Na galeria dos grande líderes da política acreana
“Eu vejo\Eu sinto\O nosso candidato é Edmundo Pinto…… Puxado por um dos jingles mais populares das campanhas eleitorais no estado, o então deputado Edmundo Pinto (PSD) – pupilo do ícone do conservadorismo de direita, Jorge Kalume – foi um desses fenômenos que costumam aparecer de vez em quando na política. Eu, devo ter sido o jornalista que mais entrevistou o Edmundo, de quem era amigo. Aliás, o Pinto não era de fazer inimigos. Quando vereador de Rio Branco, na parte da tarde todo santo dia, chegava na redação de O RIO BRANCO, que tinha o saudoso José Chalub Leite como diretor-geral e eu como Editor de Política, com um saco de papel repleto de mariolas (doce regional); e já entrava dizendo: -“Vamos todo mundo botar a mariola do Pinto na boca”. Era um brincalhão, expansivo, exímio orador. Quando resolveu sair candidato ao governo, na primeira pesquisa teve 3%. Certo dia chegou num carro adaptado, o chamado Papa-Votos, na redação de O RIO BRANCO, para dizer que ia fazer campanha em Assis Brasil, cujo acesso era tomado por um imenso lamaçal e atoleiros. Me lembro que o irônico Zé Leite, tascou o ferino comentário: “Vai perder tempo indo lá, sua passagem na balsa para Manacapuru está comprada”. Edmundo, que estava acompanhado do médico Wilson Ribeiro; riu e disse: “Vou ganhar e lhe dar um terno de presente para ir à minha posse”. Não deu outra, um dia após a vitória chegou na redação, colocou o paletó na mesa do Zé Leite, e disse rindo: “É para ir, o terno foi caro”. Era dono de um carisma formidável. Fez como ponto de sua campanha a Esquina da Alegria, no prédio Abrahim. Estava em casa certo dia, quando tocou o telefone: “Crica, se prepare que você vai assumir uma cadeira de vereador, eu tinha sido o primeiro suplente. O certo é que assumi. Prefiro ficar com estas passagens do alegre e companheiro Edmundo; do que lembrar que teve sua vida ceifada de forma covarde em São Paulo – algo até hoje não explicável. Isso no auge de sua popularidade no governo. Edmundo Pinto de Almeida Neto partiu, mas seu nome ficou na galeria dos grandes líderes da política acreana. Vide jingle da campanha de Edmundo Pinto.
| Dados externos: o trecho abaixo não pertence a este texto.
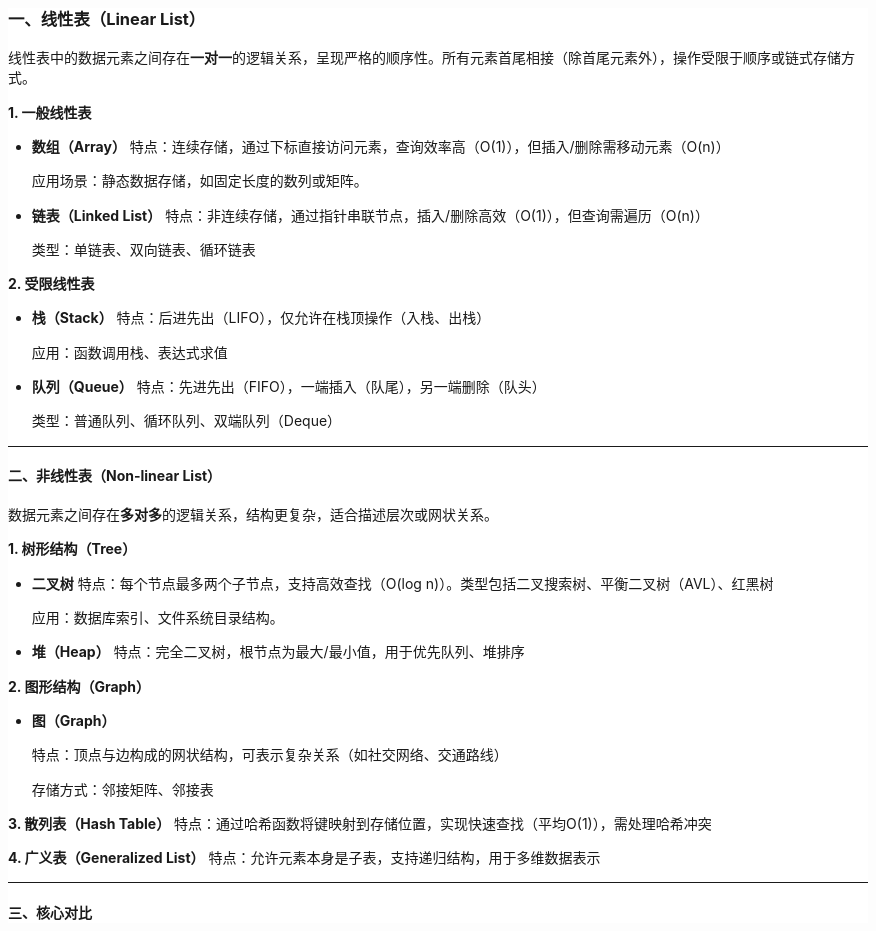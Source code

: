   ### **一、线性表（Linear List）**

  线性表中的数据元素之间存在**一对一**的逻辑关系，呈现严格的顺序性。所有元素首尾相接（除首尾元素外），操作受限于顺序或链式存储方式。

  **1. 一般线性表**

  - **数组（Array）**
    特点：连续存储，通过下标直接访问元素，查询效率高（O(1)），但插入/删除需移动元素（O(n)）

    应用场景：静态数据存储，如固定长度的数列或矩阵。

  - **链表（Linked List）**
    特点：非连续存储，通过指针串联节点，插入/删除高效（O(1)），但查询需遍历（O(n)）

    类型：单链表、双向链表、循环链表

  **2. 受限线性表**

  - **栈（Stack）**
    特点：后进先出（LIFO），仅允许在栈顶操作（入栈、出栈）

    应用：函数调用栈、表达式求值

  - **队列（Queue）**
    特点：先进先出（FIFO），一端插入（队尾），另一端删除（队头）

    类型：普通队列、循环队列、双端队列（Deque）

------

  #### **二、非线性表（Non-linear List）**

  数据元素之间存在**多对多**的逻辑关系，结构更复杂，适合描述层次或网状关系。

  **1. 树形结构（Tree）**

  - **二叉树**
    特点：每个节点最多两个子节点，支持高效查找（O(log n)）。类型包括二叉搜索树、平衡二叉树（AVL）、红黑树

    应用：数据库索引、文件系统目录结构。

  - **堆（Heap）**
    特点：完全二叉树，根节点为最大/最小值，用于优先队列、堆排序

  **2. 图形结构（Graph）**

  * **图（Graph）**

    特点：顶点与边构成的网状结构，可表示复杂关系（如社交网络、交通路线）

    存储方式：邻接矩阵、邻接表

  **3. 散列表（Hash Table）**
    特点：通过哈希函数将键映射到存储位置，实现快速查找（平均O(1)），需处理哈希冲突

  **4. 广义表（Generalized List）**
    特点：允许元素本身是子表，支持递归结构，用于多维数据表示

------

  #### **三、核心对比**
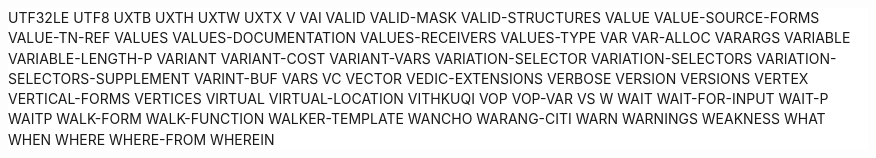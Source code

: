 UTF32LE
UTF8
UXTB
UXTH
UXTW
UXTX
V
VAI
VALID
VALID-MASK
VALID-STRUCTURES
VALUE
VALUE-SOURCE-FORMS
VALUE-TN-REF
VALUES
VALUES-DOCUMENTATION
VALUES-RECEIVERS
VALUES-TYPE
VAR
VAR-ALLOC
VARARGS
VARIABLE
VARIABLE-LENGTH-P
VARIANT
VARIANT-COST
VARIANT-VARS
VARIATION-SELECTOR
VARIATION-SELECTORS
VARIATION-SELECTORS-SUPPLEMENT
VARINT-BUF
VARS
VC
VECTOR
VEDIC-EXTENSIONS
VERBOSE
VERSION
VERSIONS
VERTEX
VERTICAL-FORMS
VERTICES
VIRTUAL
VIRTUAL-LOCATION
VITHKUQI
VOP
VOP-VAR
VS
W
WAIT
WAIT-FOR-INPUT
WAIT-P
WAITP
WALK-FORM
WALK-FUNCTION
WALKER-TEMPLATE
WANCHO
WARANG-CITI
WARN
WARNINGS
WEAKNESS
WHAT
WHEN
WHERE
WHERE-FROM
WHEREIN
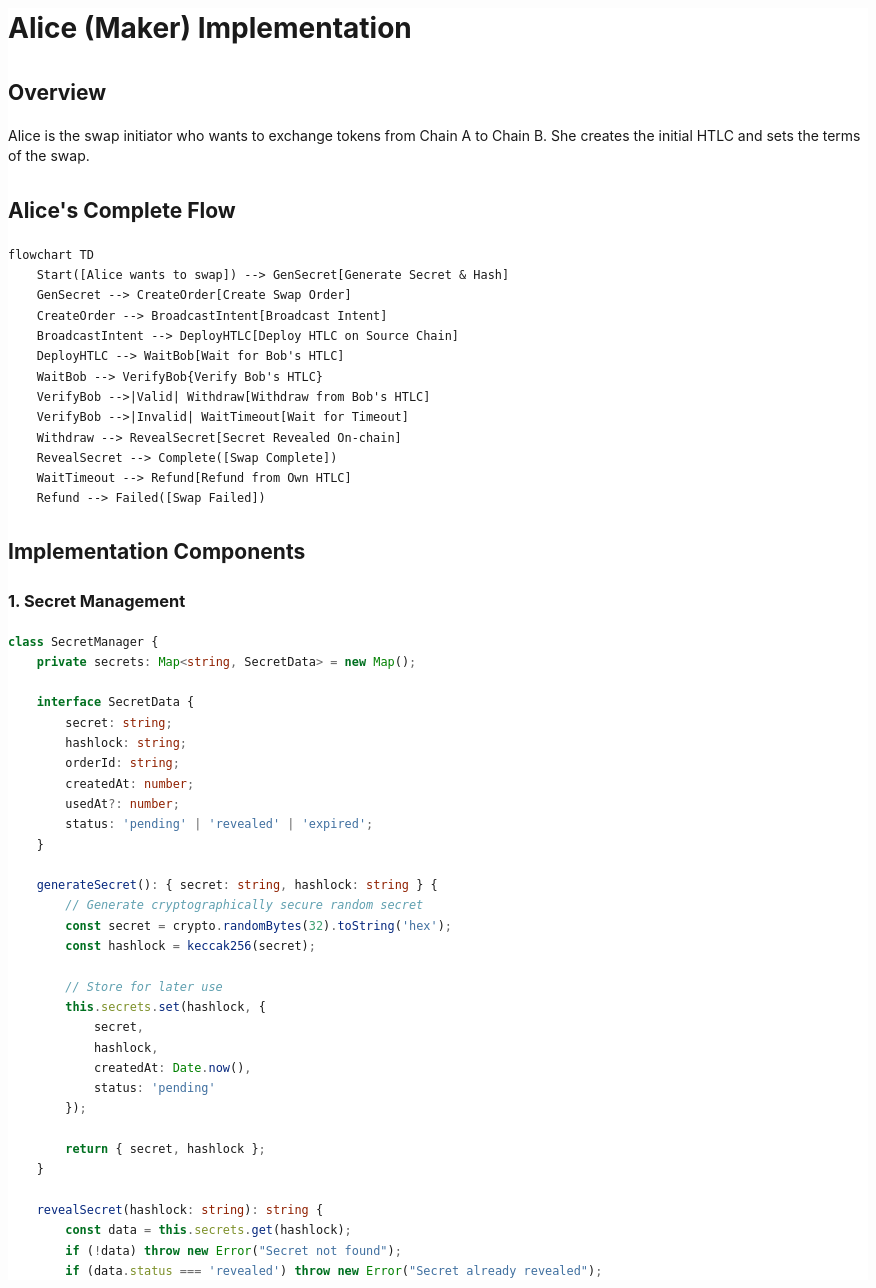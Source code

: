 # Alice (Maker) Implementation

## Overview

Alice is the swap initiator who wants to exchange tokens from Chain A to Chain B. She creates the initial HTLC and sets the terms of the swap.

## Alice's Complete Flow

```mermaid
flowchart TD
    Start([Alice wants to swap]) --> GenSecret[Generate Secret & Hash]
    GenSecret --> CreateOrder[Create Swap Order]
    CreateOrder --> BroadcastIntent[Broadcast Intent]
    BroadcastIntent --> DeployHTLC[Deploy HTLC on Source Chain]
    DeployHTLC --> WaitBob[Wait for Bob's HTLC]
    WaitBob --> VerifyBob{Verify Bob's HTLC}
    VerifyBob -->|Valid| Withdraw[Withdraw from Bob's HTLC]
    VerifyBob -->|Invalid| WaitTimeout[Wait for Timeout]
    Withdraw --> RevealSecret[Secret Revealed On-chain]
    RevealSecret --> Complete([Swap Complete])
    WaitTimeout --> Refund[Refund from Own HTLC]
    Refund --> Failed([Swap Failed])
```

## Implementation Components

### 1. Secret Management

```typescript
class SecretManager {
    private secrets: Map<string, SecretData> = new Map();
    
    interface SecretData {
        secret: string;
        hashlock: string;
        orderId: string;
        createdAt: number;
        usedAt?: number;
        status: 'pending' | 'revealed' | 'expired';
    }
    
    generateSecret(): { secret: string, hashlock: string } {
        // Generate cryptographically secure random secret
        const secret = crypto.randomBytes(32).toString('hex');
        const hashlock = keccak256(secret);
        
        // Store for later use
        this.secrets.set(hashlock, {
            secret,
            hashlock,
            createdAt: Date.now(),
            status: 'pending'
        });
        
        return { secret, hashlock };
    }
    
    revealSecret(hashlock: string): string {
        const data = this.secrets.get(hashlock);
        if (!data) throw new Error("Secret not found");
        if (data.status === 'revealed') throw new Error("Secret already revealed");
```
O candidato ao governo, senador Alan Rick (Republicanos), começou a pré-campanha sem uma apoio no Juruá. Entra agora na fase de campanha apoiado pelo prefeito de Cruzeiro do Sul, Zequinha Lima; e se for concretizado o apoio do deputado Luiz Gonzaga (MDB), terá um ganho considerável naquela região. Para quem estava no zero, são adesões importantes.
Um nome que tem chance de eleição na chapa para deputado estadual no PSDB, é o Sida do Mercantil São Paulo, que na última eleição para a ALEAC teve 4082 votos, sendo o quarto mais votado em Cruzeiro do Sul. Não se elegeu por falta de legenda. Ampliou muito seu espaço e vai brigar por uma vaga no PSDB.
Não tem política no meio, a situação do ex-governador Gladson Cameli é puramente jurídica. Tem pouco tempo para tentar conseguir no TSE ou STF, a liberação para disputar a eleição sub judice. Explicando: se conseguir uma liminar para ser candidato não se livra da condenação no STJ, são fatos diferentes. No presente caso, ele teria suspenso, temporariamente, a sua inelegibilidade.